During pregnancy, the expectant mother provides a new human life with the ideal conditions to grow, mature and develop to its maximum genetic potential. This extra effort requires adaptive changes in her system, initially her immune function, but after embryo implantation, also various other organs, particularly in the cardiovascular/renal systems and metabolism. Some adaptations only consist of a reset of a particular setpoint (e.g. blood pressure and osmolality), whereas others (e.g. cardiovascular and metabolic adaptations) require the utilization of some of the maternal ‘normal’ reserve capacity (described in chap.
1). Chapter
2 consists of two sections.
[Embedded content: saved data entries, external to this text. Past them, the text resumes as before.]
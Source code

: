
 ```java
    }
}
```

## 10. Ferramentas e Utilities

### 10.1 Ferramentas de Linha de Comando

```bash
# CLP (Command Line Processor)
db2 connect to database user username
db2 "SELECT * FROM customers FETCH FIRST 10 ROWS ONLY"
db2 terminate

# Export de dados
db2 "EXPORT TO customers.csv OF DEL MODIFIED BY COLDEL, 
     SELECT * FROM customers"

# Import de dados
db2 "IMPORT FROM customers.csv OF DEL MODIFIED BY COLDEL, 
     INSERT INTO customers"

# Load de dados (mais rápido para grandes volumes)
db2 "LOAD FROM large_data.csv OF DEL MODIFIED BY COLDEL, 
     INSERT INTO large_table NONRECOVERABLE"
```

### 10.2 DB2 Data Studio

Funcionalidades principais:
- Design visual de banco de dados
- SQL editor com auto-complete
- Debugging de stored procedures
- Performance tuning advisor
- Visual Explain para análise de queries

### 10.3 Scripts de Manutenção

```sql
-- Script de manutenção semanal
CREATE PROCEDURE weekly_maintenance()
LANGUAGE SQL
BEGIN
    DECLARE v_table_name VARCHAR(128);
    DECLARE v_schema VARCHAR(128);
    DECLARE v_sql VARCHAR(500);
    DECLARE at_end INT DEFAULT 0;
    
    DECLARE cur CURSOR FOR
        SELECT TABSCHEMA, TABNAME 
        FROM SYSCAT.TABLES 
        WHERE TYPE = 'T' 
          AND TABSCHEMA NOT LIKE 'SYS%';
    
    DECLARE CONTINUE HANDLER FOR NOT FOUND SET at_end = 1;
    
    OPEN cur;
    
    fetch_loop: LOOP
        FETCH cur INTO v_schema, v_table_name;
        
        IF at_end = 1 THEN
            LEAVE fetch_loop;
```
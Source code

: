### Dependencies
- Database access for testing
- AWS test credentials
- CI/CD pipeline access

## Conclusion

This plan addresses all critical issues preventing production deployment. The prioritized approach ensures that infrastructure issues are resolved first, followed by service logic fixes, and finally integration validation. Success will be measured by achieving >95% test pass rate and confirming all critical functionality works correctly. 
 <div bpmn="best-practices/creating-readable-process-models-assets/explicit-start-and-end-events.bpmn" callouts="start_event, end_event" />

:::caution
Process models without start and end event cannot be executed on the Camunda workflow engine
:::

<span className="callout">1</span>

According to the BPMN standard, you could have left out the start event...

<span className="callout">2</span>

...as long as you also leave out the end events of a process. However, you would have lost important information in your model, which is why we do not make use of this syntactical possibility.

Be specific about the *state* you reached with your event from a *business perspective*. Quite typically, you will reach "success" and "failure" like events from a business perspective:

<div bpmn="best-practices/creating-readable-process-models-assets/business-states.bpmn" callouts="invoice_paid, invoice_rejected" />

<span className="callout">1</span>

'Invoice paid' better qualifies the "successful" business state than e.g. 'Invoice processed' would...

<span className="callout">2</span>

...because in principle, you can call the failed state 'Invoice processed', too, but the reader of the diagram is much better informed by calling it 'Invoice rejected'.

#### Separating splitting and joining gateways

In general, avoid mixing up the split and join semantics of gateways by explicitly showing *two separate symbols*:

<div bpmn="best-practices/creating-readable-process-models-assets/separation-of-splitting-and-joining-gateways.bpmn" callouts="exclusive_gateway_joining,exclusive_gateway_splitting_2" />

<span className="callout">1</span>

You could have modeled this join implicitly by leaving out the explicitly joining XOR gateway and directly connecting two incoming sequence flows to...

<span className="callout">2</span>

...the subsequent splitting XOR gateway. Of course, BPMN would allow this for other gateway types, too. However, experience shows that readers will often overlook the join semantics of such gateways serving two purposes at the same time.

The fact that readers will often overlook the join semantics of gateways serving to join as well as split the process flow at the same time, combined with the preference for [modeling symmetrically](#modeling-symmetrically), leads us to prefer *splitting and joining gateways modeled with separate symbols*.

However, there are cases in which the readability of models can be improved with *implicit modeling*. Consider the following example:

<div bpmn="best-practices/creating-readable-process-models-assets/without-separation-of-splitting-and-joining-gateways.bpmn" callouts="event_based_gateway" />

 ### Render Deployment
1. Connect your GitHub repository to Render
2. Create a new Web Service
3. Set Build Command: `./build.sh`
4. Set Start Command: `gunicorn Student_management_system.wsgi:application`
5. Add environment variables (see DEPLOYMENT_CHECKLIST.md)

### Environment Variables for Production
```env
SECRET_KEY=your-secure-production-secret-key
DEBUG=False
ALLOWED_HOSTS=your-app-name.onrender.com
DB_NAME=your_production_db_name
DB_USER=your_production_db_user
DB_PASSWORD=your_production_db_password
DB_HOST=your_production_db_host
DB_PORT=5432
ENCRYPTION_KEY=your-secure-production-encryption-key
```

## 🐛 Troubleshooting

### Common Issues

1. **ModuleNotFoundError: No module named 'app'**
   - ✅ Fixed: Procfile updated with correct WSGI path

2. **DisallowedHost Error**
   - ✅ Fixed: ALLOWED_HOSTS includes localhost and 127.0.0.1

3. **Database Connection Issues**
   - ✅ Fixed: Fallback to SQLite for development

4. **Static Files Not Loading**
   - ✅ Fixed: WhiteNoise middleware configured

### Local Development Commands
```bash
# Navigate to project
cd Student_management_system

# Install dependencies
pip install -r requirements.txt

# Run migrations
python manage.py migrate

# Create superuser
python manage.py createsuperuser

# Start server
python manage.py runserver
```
The first section describes frequently observed pathophysiologic developments in pregnancy in seemingly healthy women resulting from maladaptation of the maternal hemodynamic-, renal-, immune- and metabolic functions. The impact is usually a disruption of pregnancy course and outcome, because of the development of a (
1) Placental syndrome, (
2) Spontaneous preterm birth, or (
3) Gestational diabetes. The second section describes less common pathophysiologic events that primarily affect maternal wellbeing, in conjunction with (
4) side-effects of placental hormones, (
5) abnormal placental morphology or insertion site in the uterus, and (
6) distressing mechanical effects, caused by the rapidly growing pregnant uterus.